Scalia actually went to the courtroom and read from his dissent. That doesn’t always happen. Sometimes dissents are just filed and quoted from, but he read a lengthy dissent from the bench. He said, among other things, “‘After this case was argued and while it was under consideration,’ he said, ‘the secretary of Homeland Security announced a program exempting from immigration enforcement some 1.4 million illegal immigrants.’

“This was a reference to the decision by the Obama administration this month to let younger immigrants — the administration estimates the number as approximately 800,000 — who came to the United States as children avoid deportation and receive working papers as long as they meet certain conditions. ‘The president has said that the new program is ‘the right thing to do’ in light of Congress’s failure to pass the administration’s proposed revision of the immigration laws,’ Justice Scalia went on.
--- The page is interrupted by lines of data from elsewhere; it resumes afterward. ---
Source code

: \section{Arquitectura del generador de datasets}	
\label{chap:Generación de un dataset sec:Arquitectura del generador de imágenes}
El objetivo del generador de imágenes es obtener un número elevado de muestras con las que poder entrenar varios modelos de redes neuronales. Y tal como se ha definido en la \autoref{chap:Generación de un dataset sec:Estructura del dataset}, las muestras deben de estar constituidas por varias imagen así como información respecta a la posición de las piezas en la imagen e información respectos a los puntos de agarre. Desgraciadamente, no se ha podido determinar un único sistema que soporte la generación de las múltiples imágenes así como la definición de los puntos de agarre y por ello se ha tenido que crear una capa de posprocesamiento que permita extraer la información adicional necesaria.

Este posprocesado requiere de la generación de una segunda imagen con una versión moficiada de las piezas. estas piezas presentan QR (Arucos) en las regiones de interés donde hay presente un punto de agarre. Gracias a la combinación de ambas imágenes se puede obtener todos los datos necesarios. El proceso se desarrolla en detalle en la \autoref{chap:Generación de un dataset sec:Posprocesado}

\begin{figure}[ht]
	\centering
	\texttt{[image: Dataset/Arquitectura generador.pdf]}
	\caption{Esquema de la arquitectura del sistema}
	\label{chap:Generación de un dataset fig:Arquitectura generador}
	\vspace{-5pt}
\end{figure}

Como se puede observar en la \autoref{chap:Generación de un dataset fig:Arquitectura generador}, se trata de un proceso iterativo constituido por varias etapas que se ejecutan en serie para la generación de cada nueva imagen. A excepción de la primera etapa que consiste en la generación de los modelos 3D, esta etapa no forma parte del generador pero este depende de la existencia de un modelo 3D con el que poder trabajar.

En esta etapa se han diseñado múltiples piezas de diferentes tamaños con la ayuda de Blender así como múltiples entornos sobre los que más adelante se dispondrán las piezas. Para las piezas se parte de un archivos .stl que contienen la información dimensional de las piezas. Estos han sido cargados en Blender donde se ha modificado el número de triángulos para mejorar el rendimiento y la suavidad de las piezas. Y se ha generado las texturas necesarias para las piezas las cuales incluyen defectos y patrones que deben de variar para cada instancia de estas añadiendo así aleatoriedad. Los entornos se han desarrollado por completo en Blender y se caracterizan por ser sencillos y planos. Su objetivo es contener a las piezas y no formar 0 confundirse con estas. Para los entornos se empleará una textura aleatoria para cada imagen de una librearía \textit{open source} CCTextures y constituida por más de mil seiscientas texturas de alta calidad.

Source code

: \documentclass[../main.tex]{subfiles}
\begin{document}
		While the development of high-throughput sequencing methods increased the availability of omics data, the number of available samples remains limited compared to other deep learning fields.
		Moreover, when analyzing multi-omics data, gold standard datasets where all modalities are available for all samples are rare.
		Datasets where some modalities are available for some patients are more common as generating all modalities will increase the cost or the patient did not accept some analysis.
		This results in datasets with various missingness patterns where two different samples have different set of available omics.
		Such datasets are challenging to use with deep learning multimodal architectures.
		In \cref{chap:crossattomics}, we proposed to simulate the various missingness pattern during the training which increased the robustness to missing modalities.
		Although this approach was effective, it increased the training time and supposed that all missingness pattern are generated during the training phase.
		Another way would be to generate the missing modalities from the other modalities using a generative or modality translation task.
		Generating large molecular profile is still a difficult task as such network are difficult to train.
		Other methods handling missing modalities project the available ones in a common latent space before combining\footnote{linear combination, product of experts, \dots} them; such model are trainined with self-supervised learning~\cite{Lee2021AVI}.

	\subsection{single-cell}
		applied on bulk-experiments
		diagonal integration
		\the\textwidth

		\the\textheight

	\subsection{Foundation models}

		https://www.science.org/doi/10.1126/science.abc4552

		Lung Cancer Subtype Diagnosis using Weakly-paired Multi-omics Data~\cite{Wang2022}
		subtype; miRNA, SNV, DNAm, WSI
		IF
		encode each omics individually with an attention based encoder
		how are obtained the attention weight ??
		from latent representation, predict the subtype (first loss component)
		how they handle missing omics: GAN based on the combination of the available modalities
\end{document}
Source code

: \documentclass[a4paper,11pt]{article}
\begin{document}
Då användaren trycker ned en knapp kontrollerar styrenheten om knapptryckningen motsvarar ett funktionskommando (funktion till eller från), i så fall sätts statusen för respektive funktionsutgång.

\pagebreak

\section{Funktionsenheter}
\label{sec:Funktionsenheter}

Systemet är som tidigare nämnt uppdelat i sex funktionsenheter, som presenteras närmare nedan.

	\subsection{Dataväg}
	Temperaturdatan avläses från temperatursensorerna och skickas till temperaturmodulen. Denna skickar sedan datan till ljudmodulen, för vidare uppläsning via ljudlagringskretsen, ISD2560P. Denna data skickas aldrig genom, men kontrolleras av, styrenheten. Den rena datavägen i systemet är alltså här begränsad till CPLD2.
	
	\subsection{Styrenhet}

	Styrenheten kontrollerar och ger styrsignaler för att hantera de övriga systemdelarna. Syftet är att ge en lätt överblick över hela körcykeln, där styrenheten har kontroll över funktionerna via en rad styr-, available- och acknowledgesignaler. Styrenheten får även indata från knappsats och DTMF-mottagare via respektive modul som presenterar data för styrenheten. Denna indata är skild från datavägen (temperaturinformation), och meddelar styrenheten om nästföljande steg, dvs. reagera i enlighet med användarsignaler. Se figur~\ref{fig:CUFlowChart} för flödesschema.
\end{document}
“‘Perhaps it is, though Arizona may not think so. But to say, as the court does, that Arizona contradicts federal law by enforcing applications of federal immigration law that the president declines to enforce boggles the mind.'” And he’s exactly right. All this was… Let’s stop and remember. All the Arizona law was was a restatement of federal law. The federal government was not enforcing the law. Arizona, therefore, wrote its own law to be able to enforce that practically mirrored the federal law, and that’s what was struck down. And Scalia doesn’t believe it.